▸ **EXERCISE INSTRUCTIONS**
Copy every line from the records below that holds the word "robot".

▸ **AVAILABLE DATA**
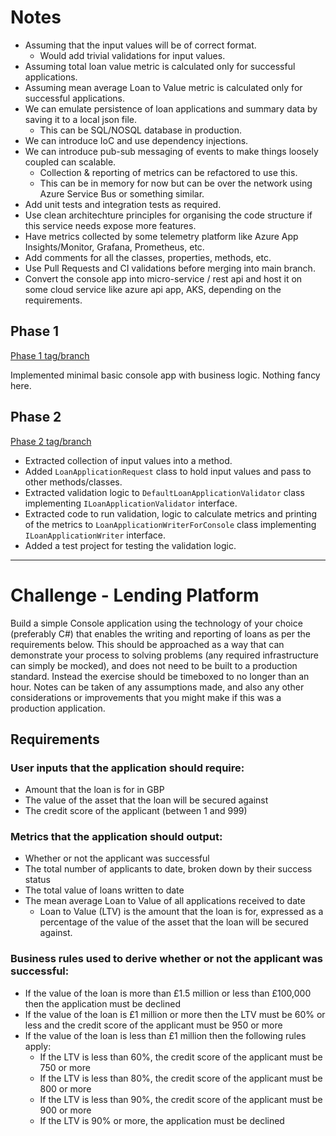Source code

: # Notes

* Assuming that the input values will be of correct format. 
    * Would add trivial validations for input values.
* Assuming total loan value metric is calculated only for successful applications.
* Assuming mean average Loan to Value metric is calculated only for successful applications.
* We can emulate persistence of loan applications and summary data by saving it to a local json file. 
    * This can be SQL/NOSQL database in production.
* We can introduce IoC and use dependency injections.
* We can introduce pub-sub messaging of events to make things loosely coupled can scalable. 
    * Collection & reporting of metrics can be refactored to use this. 
    * This can be in memory for now but can be over the network using Azure Service Bus or something similar.
* Add unit tests and integration tests as required.
* Use clean architechture principles for organising the code structure if this service needs expose more features.
* Have metrics collected by some telemetry platform like Azure App Insights/Monitor, Grafana, Prometheus, etc.
* Add comments for all the classes, properties, methods, etc.
* Use Pull Requests and CI validations before merging into main branch.
* Convert the console app into micro-service / rest api and host it on some cloud service like azure api app, AKS, depending on the requirements.

## Phase 1
[Phase 1 tag/branch](https://github.com/mihirdilip/lending-platform/tree/phase-1)

Implemented minimal basic console app with business logic. Nothing fancy here.

## Phase 2
[Phase 2 tag/branch](https://github.com/mihirdilip/lending-platform/tree/phase-2)

* Extracted collection of input values into a method.
* Added `LoanApplicationRequest` class to hold input values and pass to other methods/classes.
* Extracted validation logic to `DefaultLoanApplicationValidator` class implementing `ILoanApplicationValidator` interface. 
* Extracted code to run validation, logic to calculate metrics and printing of the metrics to `LoanApplicationWriterForConsole` class implementing `ILoanApplicationWriter` interface.
* Added a test project for testing the validation logic.



-------------------------------------------------

# Challenge - Lending Platform
Build a simple Console application using the technology of your choice (preferably C#) that enables the writing and reporting of loans as per the requirements below. This should be approached as a way that can demonstrate your process to solving problems (any required infrastructure can simply be mocked), and does not need to be built to a production standard. Instead the exercise should be timeboxed to no longer than an hour. Notes can be taken of any assumptions made, and also any other considerations or improvements that you might make if this was a production application.

## Requirements
### User inputs that the application should require:
* Amount that the loan is for in GBP
* The value of the asset that the loan will be secured against
* The credit score of the applicant (between 1 and 999)

### Metrics that the application should output:
* Whether or not the applicant was successful
* The total number of applicants to date, broken down by their success status
* The total value of loans written to date
* The mean average Loan to Value of all applications received to date
    * Loan to Value (LTV) is the amount that the loan is for, expressed as a percentage of the value of the asset that the loan will be secured against.

### Business rules used to derive whether or not the applicant was successful:
* If the value of the loan is more than £1.5 million or less than £100,000 then the application must be declined
* If the value of the loan is £1 million or more then the LTV must be 60% or less and the credit score of the applicant must be 950 or more
* If the value of the loan is less than £1 million then the following rules apply:
    * If the LTV is less than 60%, the credit score of the applicant must be 750 or more
    * If the LTV is less than 80%, the credit score of the applicant must be 800 or more
    * If the LTV is less than 90%, the credit score of the applicant must be 900 or more
    * If the LTV is 90% or more, the application must be declined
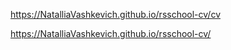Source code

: https://NatalliaVashkevich.github.io/rsschool-cv/cv


https://NatalliaVashkevich.github.io/rsschool-cv/
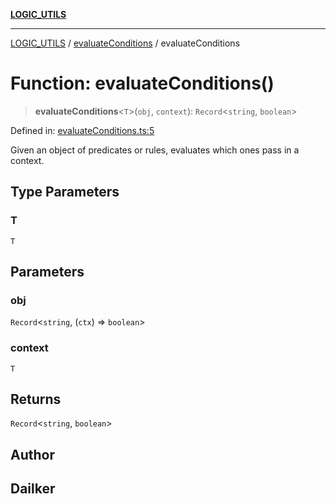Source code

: [**LOGIC_UTILS**](../../README.md)

***

[LOGIC_UTILS](../../README.md) / [evaluateConditions](../README.md) / evaluateConditions

# Function: evaluateConditions()

> **evaluateConditions**\<`T`\>(`obj`, `context`): `Record`\<`string`, `boolean`\>

Defined in: [evaluateConditions.ts:5](https://github.com/dailker/everyutil/blob/7c30ec40bbb398255a9be572db0a537e8bcb9c11/src/logic/evaluateConditions.ts#L5)

Given an object of predicates or rules, evaluates which ones pass in a context.

## Type Parameters

### T

`T`

## Parameters

### obj

`Record`\<`string`, (`ctx`) => `boolean`\>

### context

`T`

## Returns

`Record`\<`string`, `boolean`\>

## Author

## Dailker
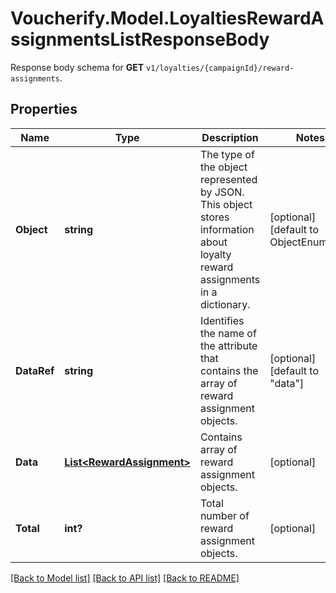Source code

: # Voucherify.Model.LoyaltiesRewardAssignmentsListResponseBody
Response body schema for **GET** `v1/loyalties/{campaignId}/reward-assignments`.

## Properties

Name | Type | Description | Notes
------------ | ------------- | ------------- | -------------
**Object** | **string** | The type of the object represented by JSON. This object stores information about loyalty reward assignments in a dictionary. | [optional] [default to ObjectEnum.List]
**DataRef** | **string** | Identifies the name of the attribute that contains the array of reward assignment objects. | [optional] [default to "data"]
**Data** | [**List&lt;RewardAssignment&gt;**](RewardAssignment.md) | Contains array of reward assignment objects. | [optional] 
**Total** | **int?** | Total number of reward assignment objects. | [optional] 

[[Back to Model list]](../README.md#documentation-for-models) [[Back to API list]](../README.md#documentation-for-api-endpoints) [[Back to README]](../README.md)

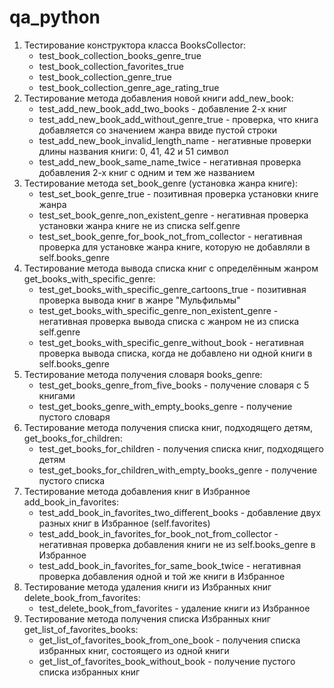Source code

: # qa_python

1) Тестирование конструктора класса BooksCollector:
    - test_book_collection_books_genre_true 
    - test_book_collection_favorites_true 
    - test_book_collection_genre_true
    - test_book_collection_genre_age_rating_true
2) Тестирование метода добавления новой книги add_new_book:
    - test_add_new_book_add_two_books - добавление 2-х книг
    - test_add_new_book_add_without_genre_true - проверка, что книга добавляется со значением жанра ввиде пустой строки
    - test_add_new_book_invalid_length_name - негативные проверки длины названия книги: 0, 41, 42 и 51 символ
    - test_add_new_book_same_name_twice - негативная проверка добавления 2-х книг с одним и тем же названием
3) Тестирование метода set_book_genre (установка жанра книге):
    - test_set_book_genre_true - позитивная проверка установки книге жанра
    - test_set_book_genre_non_existent_genre - негативная проверка установки жанра книге не из списка self.genre
    - test_set_book_genre_for_book_not_from_collector - негативная проверка для установке жанра книге, которую не добавляли в self.books_genre
4) Тестирование метода вывода списка книг с определённым жанром get_books_with_specific_genre:
    - test_get_books_with_specific_genre_cartoons_true - позитивная проверка вывода книг в жанре "Мульфильмы"
    - test_get_books_with_specific_genre_non_existent_genre - негативная проверка вывода списка с жанром не из списка self.genre 
    - test_get_books_with_specific_genre_without_book - негативная проверка вывода списка, когда не добавлено ни одной книги в self.books_genre
5) Тестирование метода получения словаря books_genre:
    - test_get_books_genre_from_five_books - получение словаря c 5 книгами
    - test_get_books_genre_with_empty_books_genre - получение пустого словаря
6) Тестирование метода получения списка книг, подходящего детям, get_books_for_children:
    - test_get_books_for_children - получения списка книг, подходящего детям
    - test_get_books_for_children_with_empty_books_genre - получение пустого списка
7) Тестирование метода добавления книг в Избранное add_book_in_favorites:
    - test_add_book_in_favorites_two_different_books - добавление двух разных книг в Избранное (self.favorites)
    - test_add_book_in_favorites_for_book_not_from_collector - негативная проверка добавления книги не из self.books_genre в Избранное
    - test_add_book_in_favorites_for_same_book_twice - негативная проверка добавления одной и той же книги в Избранное
8) Тестирование метода удаления книги из Избранных книг delete_book_from_favorites:
   - test_delete_book_from_favorites - удаление книги из Избранное
9) Тестирование метода получения списка Избранных книг get_list_of_favorites_books:
   - get_list_of_favorites_book_from_one_book - получения списка избранных книг, состоящего из одной книги
   - get_list_of_favorites_book_without_book - получение пустого списка избранных книг

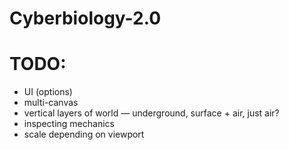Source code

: # Cyberbiology-2.0

# TODO:
- UI (options)
- multi-canvas
- vertical layers of world — underground, surface + air, just air?
- inspecting mechanics
- scale depending on viewport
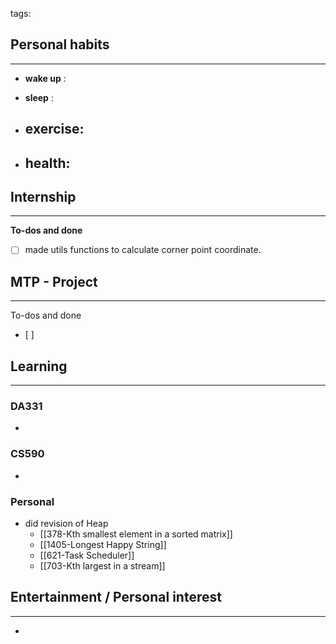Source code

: tags: 
## Personal habits
--- 

- **wake up** :

- **sleep** :

-  **exercise**:
	- 

-  **health**: 
	- 



## Internship 
---
**To-dos and done**
- [ ] made utils functions to calculate corner point coordinate.

## MTP - Project
--- 
To-dos and done
- [ ] 



## Learning
---
### DA331
- 

### CS590
- 

### Personal
- did revision of Heap
	- [[378-Kth smallest element in a sorted matrix]]
	- [[1405-Longest Happy String]]
	- [[621-Task Scheduler]]
	- [[703-Kth largest in a stream]]

## Entertainment / Personal interest
---
- 
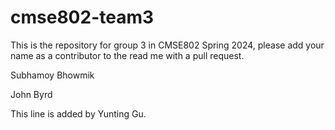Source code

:# cmse802-team3
This is the repository for group 3 in CMSE802 Spring 2024,
please add your name as a contributor to the read me with a pull request.

Subhamoy Bhowmik

John Byrd


This line is added by Yunting Gu.

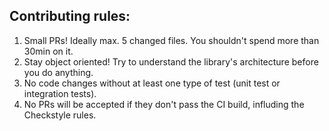 ## Contributing rules:

1. Small PRs! Ideally max. 5 changed files. You shouldn't spend more than 30min on it.
2. Stay object oriented! Try to understand the library's architecture before you do anything. 
3. No code changes without at least one type of test (unit test or integration tests).
4. No PRs will be accepted if they don't pass the CI build, influding the Checkstyle rules.
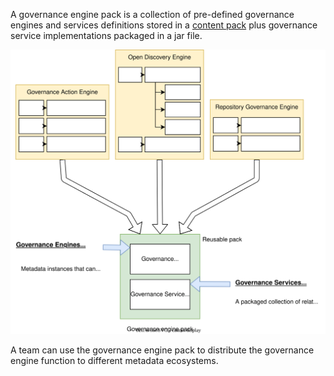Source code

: <!-- SPDX-License-Identifier: CC-BY-4.0 -->
<!-- Copyright Contributors to the ODPi Egeria project. -->


A governance engine pack is a collection of pre-defined governance engines and services definitions stored in a [content pack](/concepts/open-metadata-archive) plus governance service implementations packaged in a jar file.

![Governance Pack](/guides/developer/open-metadata-archives/governance-engine-pack.svg)

A team can use the governance engine pack to distribute the governance engine function to different metadata ecosystems.

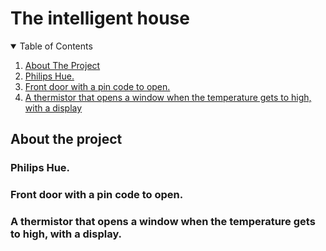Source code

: # The intelligent house

<details open="open">
  <summary>Table of Contents</summary>
  <ol>
    <li>
      <a href="#about-the-project">About The Project</a>
    </li>
     <li>
      <a href="#philips-hue">Philips Hue.</a>
    </li>
     <li>
      <a href="#front-door-with-a-pin-code-to-open">Front door with a pin code to open.</a>
    </li>
     <li>
      <a href="#a-thermistor-that-opens-a-window-when-the-temperature-gets-to-high-with-a-display">A thermistor that opens a window when the temperature gets to high, with a display</a>
    </li>
  </ol>
</details>

## About the project

### Philips Hue.

### Front door with a pin code to open.

### A thermistor that opens a window when the temperature gets to high, with a display.


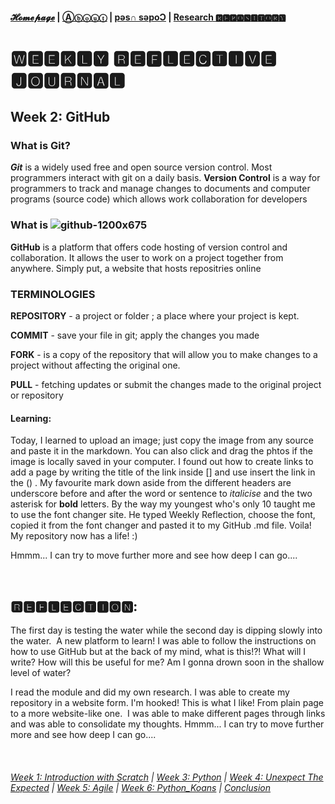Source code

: #### [𝓗𝓸𝓶𝓮𝓹𝓪𝓰𝓮](https://PythITjolly.github.io/)   |  [Ⓐⓑⓞⓤⓣ](https://PythITjolly.github.io/about) | [pǝs∩ sǝpoƆ](https://PythITjolly.github.io/Codes) | [Research 🆁🅴🅿🅾🆂🅸🆃🅾🆁🆈](https://PythITjolly.github.io/journals)

# 🆆🅴🅴🅺🅻🆈 🆁🅴🅵🅻🅴🅲🆃🅸🆅🅴 🅹🅾🆄🆁🅽🅰🅻

## Week 2: GitHub

### What is **Git**?
**_Git_** is a widely used free and open source version control. Most programmers interact with git on a daily basis.
**Version Control** is a way for programmers to track and manage changes to documents and computer programs (source code) which allows work collaboration for developers

### What is ![github-1200x675](https://user-images.githubusercontent.com/110364984/183292603-ab1dec12-21bf-4fdc-aea7-dd16984ea4d3.png)
**GitHub** is a platform that offers code hosting of version control and collaboration. It allows the user to work on a project together from anywhere. Simply put, a website that hosts repositries online

### TERMINOLOGIES
**REPOSITORY** - a project or folder ; a place where your project is kept.

**COMMIT** - save your file in git; apply the changes you made

**FORK** - is a copy of the repository that will allow you to make changes to a project without affecting the original one.

**PULL** - fetching updates or submit the changes made to the original project or repository 
<br>

#### Learning:

Today, I learned to upload an image; just copy the image from any source and paste it in the markdown. You can also click and drag the phtos if the image is locally saved in your computer. I found out how to create links to add a page by writing the title of the link inside [] and use insert the link in the () .  My favourite mark down aside from the different headers are underscore before and after the word or sentence to  _italicise_ and the two asterisk for **bold** letters.  By the way my youngest who's only 10 taught me to use the font changer site. He typed Weekly Reflection, choose the font, copied it from the font changer and pasted it to my GitHub .md file. Voila! My repository now has a life! :)

Hmmm... I can try to move further more and see how deep I can go....

<br>

## 🆁🅴🅵🅻🅴🅲🆃🅸🅾🅽:

The first day is testing the water while the second day is dipping slowly into the water.  A new platform to learn! I was able to follow the instructions on how to use GitHub but at the back of my mind, what is this!?! What will I write? How will this be useful for me? Am I gonna drown soon in the shallow level of water?

I read the module and did my own research. I was able to create my repository in a website form. I'm hooked! This is what I like! From plain page to a more website-like one.  I was able to make different pages through links and was able to consolidate my thoughts. Hmmm... I can try to move further more and see how deep I can go....

<br>

###### [Week 1: Introduction with Scratch](PythITjolly.github.io/Week1)   | [Week 3: Python](https://PythITjolly.github.io/Week3)   |  [Week 4: Unexpect The Expected](https://PythITjolly.github.io/Week4)   |  [Week 5: Agile](https://PythITjolly.github.io/Week5)       |     [Week 6: Python_Koans](https://PythITjolly.github.io/Week6)    |   [Conclusion](https://PythITjolly.github.io/Conclusion)
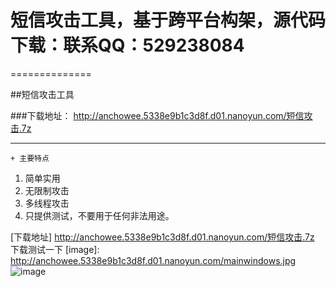 # 短信攻击工具，基于跨平台构架，源代码下载：联系QQ：529238084
==============

##短信攻击工具

###下载地址：
http://anchowee.5338e9b1c3d8f.d01.nanoyun.com/短信攻击.7z
********************
    + 主要特点
1. 简单实用
2. 无限制攻击
3. 多线程攻击
4. 只提供测试，不要用于任何非法用途。

[下载地址] http://anchowee.5338e9b1c3d8f.d01.nanoyun.com/短信攻击.7z
<a>下载测试一下</a>
[image]: http://anchowee.5338e9b1c3d8f.d01.nanoyun.com/mainwindows.jpg 
 ![image](http://anchowee.5338e9b1c3d8f.d01.nanoyun.com/mainwindows.jpg)
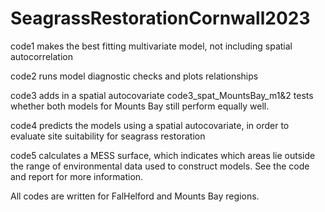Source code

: # SeagrassRestorationCornwall2023
 
code1 makes the best fitting multivariate model, not including spatial autocorrelation

code2 runs model diagnostic checks and plots relationships

code3 adds in a spatial autocovariate
code3_spat_MountsBay_m1&2 tests whether both models for Mounts Bay still perform equally well. 

code4 predicts the models using a spatial autocovariate, in order to evaluate site suitability for seagrass restoration

code5 calculates a MESS surface, which indicates which areas lie outside the range of environmental data used to construct models. See the code and report for more information. 

All codes are written for FalHelford and Mounts Bay regions.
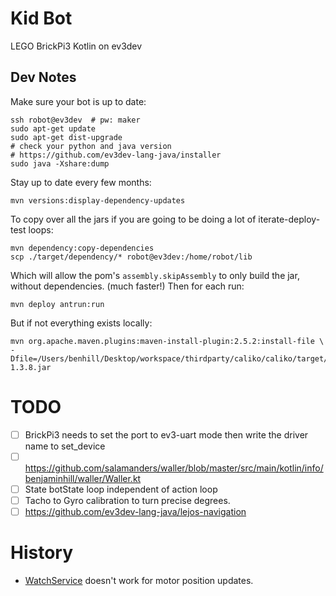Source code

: # Kid Bot
LEGO BrickPi3 Kotlin on ev3dev

## Dev Notes

Make sure your bot is up to date:
    
    ssh robot@ev3dev  # pw: maker
    sudo apt-get update
    sudo apt-get dist-upgrade
    # check your python and java version
    # https://github.com/ev3dev-lang-java/installer
    sudo java -Xshare:dump
    
Stay up to date every few months:

    mvn versions:display-dependency-updates
    
To copy over all the jars if you are going to be doing a lot of iterate-deploy-test loops:   
 
    mvn dependency:copy-dependencies
    scp ./target/dependency/* robot@ev3dev:/home/robot/lib

Which will allow the pom's `assembly.skipAssembly` to only build the jar, without dependencies. (much faster!)
Then for each run:

    mvn deploy antrun:run
    
    
But if not everything exists locally:

    mvn org.apache.maven.plugins:maven-install-plugin:2.5.2:install-file \
    -Dfile=/Users/benhill/Desktop/workspace/thirdparty/caliko/caliko/target/caliko-1.3.8.jar

# TODO

-[ ] BrickPi3 needs to set the port to ev3-uart mode then write the driver name to set_device
-[ ] https://github.com/salamanders/waller/blob/master/src/main/kotlin/info/benjaminhill/waller/Waller.kt
-[ ] State botState loop independent of action loop
-[ ] Tacho to Gyro calibration to turn precise degrees.
-[ ] https://github.com/ev3dev-lang-java/lejos-navigation

# History

* [WatchService](https://docs.oracle.com/javase/7/docs/api/java/nio/file/WatchService.html#poll()) 
doesn't work for motor position updates.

▸ **SOLUTION TO THIS EXERCISE**
    ssh robot@ev3dev  # pw: maker
    scp ./target/dependency/* robot@ev3dev:/home/robot/lib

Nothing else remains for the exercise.